What the task requires =
The job is to output each record exactly as it stands, pictures excluded.

*** Opening Task data ***

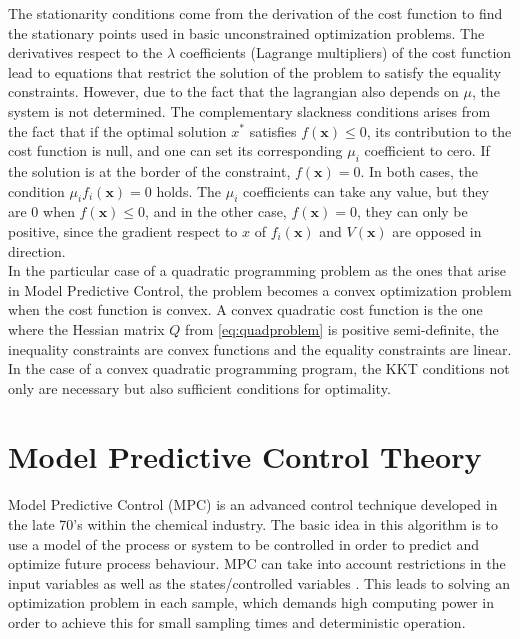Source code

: The stationarity conditions come from the derivation of the cost function to find the stationary points used in basic unconstrained optimization problems. The derivatives respect to the $\lambda$ coefficients (Lagrange multipliers) of the cost function lead to equations that restrict the solution of the problem to satisfy the equality constraints. However, due to the fact that the lagrangian also depends on $\mu$, the system is not determined. The complementary slackness conditions arises from the fact that if the optimal solution $x^{*}$ satisfies $f(\mathbf{x}) \leq 0$, its contribution to the cost function is null, and one can set its corresponding $\mu_{i}$ coefficient to cero. If the solution is at the border of the constraint,  $f(\mathbf{x}) = 0$. In both cases, the condition $\mu_{i} f_{i}(\mathbf{x}) = 0$ holds. The $\mu_{i}$ coefficients can take any value, but they are 0 when $f(\mathbf{x}) \leq 0$, and in the other case, $f(\mathbf{x}) = 0$, they can only be positive, since the gradient respect to $x$ of $f_{i}(\mathbf{x})$ and $V(\mathbf{x})$ are opposed in direction.\\

In the particular case of a quadratic programming problem as the ones that arise in Model Predictive Control, the problem becomes a convex optimization problem when the cost function is convex. A convex quadratic cost function is the one where the Hessian matrix $Q$ from \ref{eq:quadproblem} is positive semi-definite, the inequality constraints are convex functions and the equality constraints are linear. In the case of a convex quadratic programming program, the KKT conditions not only are necessary but also sufficient conditions for optimality.

\section{Model Predictive Control Theory} %

Model Predictive Control (MPC) is an advanced control technique developed in the late 70’s within the chemical industry. The basic idea in this algorithm is to use a model of the process or system to be controlled in order to predict and optimize future process behaviour. MPC can take into account restrictions in the input variables as well as the states/controlled variables \cite{Hovd2004}. This leads to solving an optimization problem in each sample, which demands high computing power in order to achieve this for small sampling times and deterministic operation.\\ 

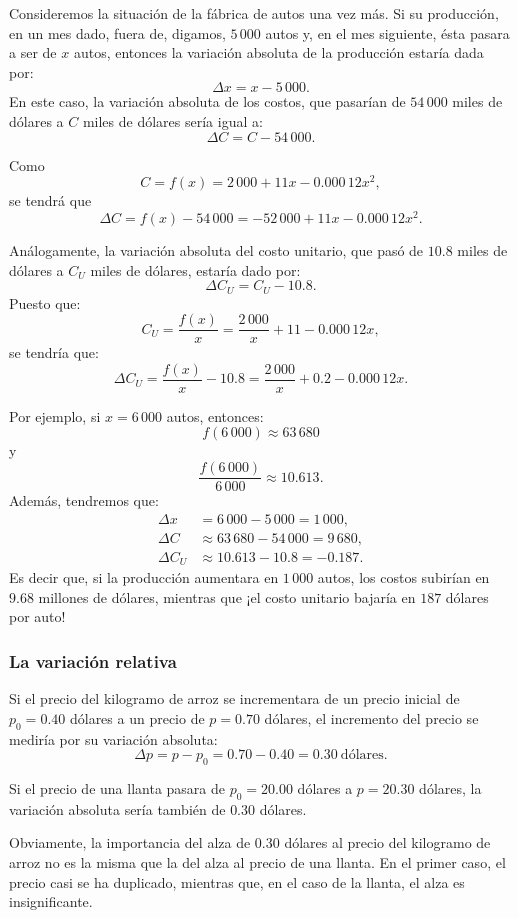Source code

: \begin{exemplo}[]{}
Consideremos la situación de la fábrica de autos una vez más. Si su producción, en un mes dado,
fuera de, digamos, $5\,000$ autos y, en el mes siguiente, ésta pasara a ser de $x$ autos, entonces
la variación absoluta de la producción estaría dada por:
\[
\Delta x=x-5\,000.
\]
En este caso, la variación absoluta de los costos, que pasarían de $54\,000$ miles de dólares a $C$
miles de dólares sería igual a:
\[
\Delta C=C-54\,000.
\]

Como
\[
C = f(x)= 2\,000+11x-0.000\,12x^2,
\]
se tendrá que
\[
\Delta C=f(x)-54\,000 =-52\,000 + 11x - 0.000\,12x^2.
\]

Análogamente, la variación absoluta del costo unitario, que pasó de $10.8$ miles de dólares a $C_U$
miles de dólares, estaría dado por:
\[
\Delta C_U=C_U-10.8.
\]
Puesto que:
\[
C_U = \frac{f(x)}{x}= \frac{2\,000}{x}+11-0.000\,12x,
\]
se tendría que:
\[
\Delta C_U = \frac{f(x)}{x}-10.8= \frac{2\,000}{x}+0.2 -0.000\,12x.
\]

Por ejemplo, si $x=6\,000$ autos, entonces:
\[
f(6\,000) \approx 63\,680
\]
y
\[
\frac{f(6\,000)}{6\,000}\approx 10.613.
\]
Además, tendremos que:
\begin{align*}
\Delta x & = 6\,000-5\,000=1\,000,\\
\Delta C & \approx 63\,680-54\,000= 9\,680, \\
\Delta C_U & \approx 10.613-10.8 = -0.187.
\end{align*}
Es decir que, si la producción aumentara en $1\,000$ autos, los costos subirían en $9.68$ millones
de dólares, mientras que ¡el costo unitario bajaría en $187$ dólares por auto!
\end{exemplo}

\subsubsection{La variación relativa}
Si el precio del kilogramo de arroz se incrementara de un precio inicial de $p_{0} = 0.40$ dólares
a un precio de $p = 0.70$ dólares, el incremento del precio se mediría por su variación absoluta:
\[
\Delta p = p - p_{0} = 0.70 - 0.40 = 0.30\ \text{dólares}.
\]

Si el precio de una llanta pasara de $p_{0} = 20.00$ dólares a $p = 20.30$ dólares, la variación
absoluta sería también de $0.30$ dólares.

Obviamente, la importancia del alza de $0.30$ dólares al precio del kilogramo de arroz no es la
misma que la del alza al precio de una llanta. En el primer caso, el precio casi se ha duplicado,
mientras que, en el caso de la llanta, el alza es insignificante.

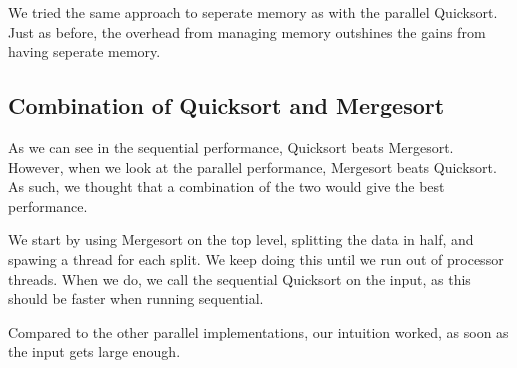 We tried the same approach to seperate memory as with the parallel Quicksort.
Just as before, the overhead from managing memory outshines the gains from
having seperate memory.

\subsection{Combination of Quicksort and Mergesort}
As we can see in the sequential performance, Quicksort beats Mergesort.
However, when we look at the parallel performance, Mergesort beats Quicksort.
As such, we thought that a combination of the two would give the best
performance.

We start by using Mergesort on the top level, splitting the data in half, and
spawing a thread for each split. We keep doing this until we run out of
processor threads. When we do, we call the sequential Quicksort on the input,
as this should be faster when running sequential.

Compared to the other parallel implementations, our intuition worked, as soon
as the input gets large enough.

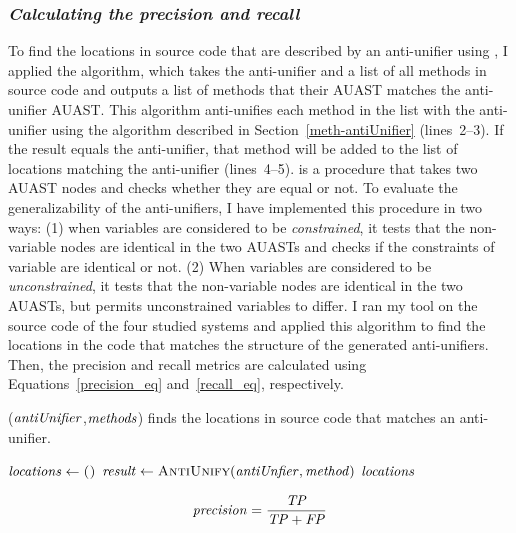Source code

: \subsubsection{\emph{Calculating the precision and recall}}  \label{precision}
To find the locations in source code that are described by an anti-unifier using , I applied the  algorithm, which takes the anti-unifier and a list of all methods in source code and outputs a list of methods that their AUAST matches the anti-unifier AUAST. This algorithm anti-unifies each method in the list with the anti-unifier using the  algorithm described in Section~\ref{meth-antiUnifier} (lines~2--3). If the result equals the anti-unifier, that method will be added to the list of locations matching the anti-unifier (lines~4--5).  is a procedure that takes two AUAST nodes and checks whether they are equal or not. To evaluate the generalizability of the anti-unifiers, I have implemented this procedure in two ways: (1) when variables are considered to be \emph{constrained}, it tests that the non-variable nodes are identical in the two AUASTs and checks if the constraints of variable are identical or not. (2) When variables are considered to be \emph{unconstrained}, it tests that the non-variable nodes are identical in the two AUASTs, but permits unconstrained variables to differ. I ran my tool on the source code of the four studied systems and applied this algorithm to find the locations in the code that matches the structure of the generated anti-unifiers. Then, the precision and recall metrics are calculated using Equations~\ref{precision_eq} and~\ref{recall_eq}, respectively.


\begin{algorithm}
\caption{($\mathit{antiUnifier}$,$\mathit{methods}$) finds the locations in source code that matches an anti-unifier.}
\label{alg-determine}
\begin{algorithmic}[1]
\DetermineLocations
    \State $\mathit{locations} \gets \textsc{()}$
    \State $\mathit{result} \gets  \textsc{AntiUnify}(\mathit{antiUnfier},\mathit{method})$
		\EndIf 		
		\EndFor
 \Return $\mathit{locations} $  	
  \end{algorithmic}
\end{algorithm}

\begin{equation}\label{precision_eq}
\mathit{precision} = \frac{\mathit{TP}}{{\mathit{TP}+\mathit{FP}}}
\end{equation}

*** Closing Task data ***

Written response =
Source code

: The stationarity conditions come from the derivation of the cost function to find the stationary points used in basic unconstrained optimization problems. The derivatives respect to the $\lambda$ coefficients (Lagrange multipliers) of the cost function lead to equations that restrict the solution of the problem to satisfy the equality constraints. However, due to the fact that the lagrangian also depends on $\mu$, the system is not determined. The complementary slackness conditions arises from the fact that if the optimal solution $x^{*}$ satisfies $f(\mathbf{x}) \leq 0$, its contribution to the cost function is null, and one can set its corresponding $\mu_{i}$ coefficient to cero. If the solution is at the border of the constraint,  $f(\mathbf{x}) = 0$. In both cases, the condition $\mu_{i} f_{i}(\mathbf{x}) = 0$ holds. The $\mu_{i}$ coefficients can take any value, but they are 0 when $f(\mathbf{x}) \leq 0$, and in the other case, $f(\mathbf{x}) = 0$, they can only be positive, since the gradient respect to $x$ of $f_{i}(\mathbf{x})$ and $V(\mathbf{x})$ are opposed in direction.\\

In the particular case of a quadratic programming problem as the ones that arise in Model Predictive Control, the problem becomes a convex optimization problem when the cost function is convex. A convex quadratic cost function is the one where the Hessian matrix $Q$ from \ref{eq:quadproblem} is positive semi-definite, the inequality constraints are convex functions and the equality constraints are linear. In the case of a convex quadratic programming program, the KKT conditions not only are necessary but also sufficient conditions for optimality.

\section{Model Predictive Control Theory} %

Model Predictive Control (MPC) is an advanced control technique developed in the late 70’s within the chemical industry. The basic idea in this algorithm is to use a model of the process or system to be controlled in order to predict and optimize future process behaviour. MPC can take into account restrictions in the input variables as well as the states/controlled variables \cite{Hovd2004}. This leads to solving an optimization problem in each sample, which demands high computing power in order to achieve this for small sampling times and deterministic operation.\\ 

Source code

: \begin{exemplo}[]{}
Consideremos la situación de la fábrica de autos una vez más. Si su producción, en un mes dado,
fuera de, digamos, $5\,000$ autos y, en el mes siguiente, ésta pasara a ser de $x$ autos, entonces
la variación absoluta de la producción estaría dada por:
\[
\Delta x=x-5\,000.
\]
En este caso, la variación absoluta de los costos, que pasarían de $54\,000$ miles de dólares a $C$
miles de dólares sería igual a:
\[
\Delta C=C-54\,000.
\]

Como
\[
C = f(x)= 2\,000+11x-0.000\,12x^2,
\]
se tendrá que
\[
\Delta C=f(x)-54\,000 =-52\,000 + 11x - 0.000\,12x^2.
\]

Análogamente, la variación absoluta del costo unitario, que pasó de $10.8$ miles de dólares a $C_U$
miles de dólares, estaría dado por:
\[
\Delta C_U=C_U-10.8.
\]
Puesto que:
\[
C_U = \frac{f(x)}{x}= \frac{2\,000}{x}+11-0.000\,12x,
\]
se tendría que:
\[
\Delta C_U = \frac{f(x)}{x}-10.8= \frac{2\,000}{x}+0.2 -0.000\,12x.
\]

Por ejemplo, si $x=6\,000$ autos, entonces:
\[
f(6\,000) \approx 63\,680
\]
y
\[
\frac{f(6\,000)}{6\,000}\approx 10.613.
\]
Además, tendremos que:
\begin{align*}
\Delta x & = 6\,000-5\,000=1\,000,\\
\Delta C & \approx 63\,680-54\,000= 9\,680, \\
\Delta C_U & \approx 10.613-10.8 = -0.187.
\end{align*}
Es decir que, si la producción aumentara en $1\,000$ autos, los costos subirían en $9.68$ millones
de dólares, mientras que ¡el costo unitario bajaría en $187$ dólares por auto!
\end{exemplo}

\subsubsection{La variación relativa}
Si el precio del kilogramo de arroz se incrementara de un precio inicial de $p_{0} = 0.40$ dólares
a un precio de $p = 0.70$ dólares, el incremento del precio se mediría por su variación absoluta:
\[
\Delta p = p - p_{0} = 0.70 - 0.40 = 0.30\ \text{dólares}.
\]

Si el precio de una llanta pasara de $p_{0} = 20.00$ dólares a $p = 20.30$ dólares, la variación
absoluta sería también de $0.30$ dólares.

Obviamente, la importancia del alza de $0.30$ dólares al precio del kilogramo de arroz no es la
misma que la del alza al precio de una llanta. En el primer caso, el precio casi se ha duplicado,
mientras que, en el caso de la llanta, el alza es insignificante.

 We tried the same approach to seperate memory as with the parallel Quicksort.
Just as before, the overhead from managing memory outshines the gains from
having seperate memory.

\subsection{Combination of Quicksort and Mergesort}
As we can see in the sequential performance, Quicksort beats Mergesort.
However, when we look at the parallel performance, Mergesort beats Quicksort.
As such, we thought that a combination of the two would give the best
performance.

We start by using Mergesort on the top level, splitting the data in half, and
spawing a thread for each split. We keep doing this until we run out of
processor threads. When we do, we call the sequential Quicksort on the input,
as this should be faster when running sequential.

Compared to the other parallel implementations, our intuition worked, as soon
as the input gets large enough.

Source code

: \subsubsection{\emph{Calculating the precision and recall}}  \label{precision}
To find the locations in source code that are described by an anti-unifier using , I applied the  algorithm, which takes the anti-unifier and a list of all methods in source code and outputs a list of methods that their AUAST matches the anti-unifier AUAST. This algorithm anti-unifies each method in the list with the anti-unifier using the  algorithm described in Section~\ref{meth-antiUnifier} (lines~2--3). If the result equals the anti-unifier, that method will be added to the list of locations matching the anti-unifier (lines~4--5).  is a procedure that takes two AUAST nodes and checks whether they are equal or not. To evaluate the generalizability of the anti-unifiers, I have implemented this procedure in two ways: (1) when variables are considered to be \emph{constrained}, it tests that the non-variable nodes are identical in the two AUASTs and checks if the constraints of variable are identical or not. (2) When variables are considered to be \emph{unconstrained}, it tests that the non-variable nodes are identical in the two AUASTs, but permits unconstrained variables to differ. I ran my tool on the source code of the four studied systems and applied this algorithm to find the locations in the code that matches the structure of the generated anti-unifiers. Then, the precision and recall metrics are calculated using Equations~\ref{precision_eq} and~\ref{recall_eq}, respectively.


\begin{algorithm}
\caption{($\mathit{antiUnifier}$,$\mathit{methods}$) finds the locations in source code that matches an anti-unifier.}
\label{alg-determine}
\begin{algorithmic}[1]
\DetermineLocations
    \State $\mathit{locations} \gets \textsc{()}$
    \State $\mathit{result} \gets  \textsc{AntiUnify}(\mathit{antiUnfier},\mathit{method})$
		\EndIf 		
		\EndFor
 \Return $\mathit{locations} $  	
  \end{algorithmic}
\end{algorithm}

\begin{equation}\label{precision_eq}
\mathit{precision} = \frac{\mathit{TP}}{{\mathit{TP}+\mathit{FP}}}
\end{equation}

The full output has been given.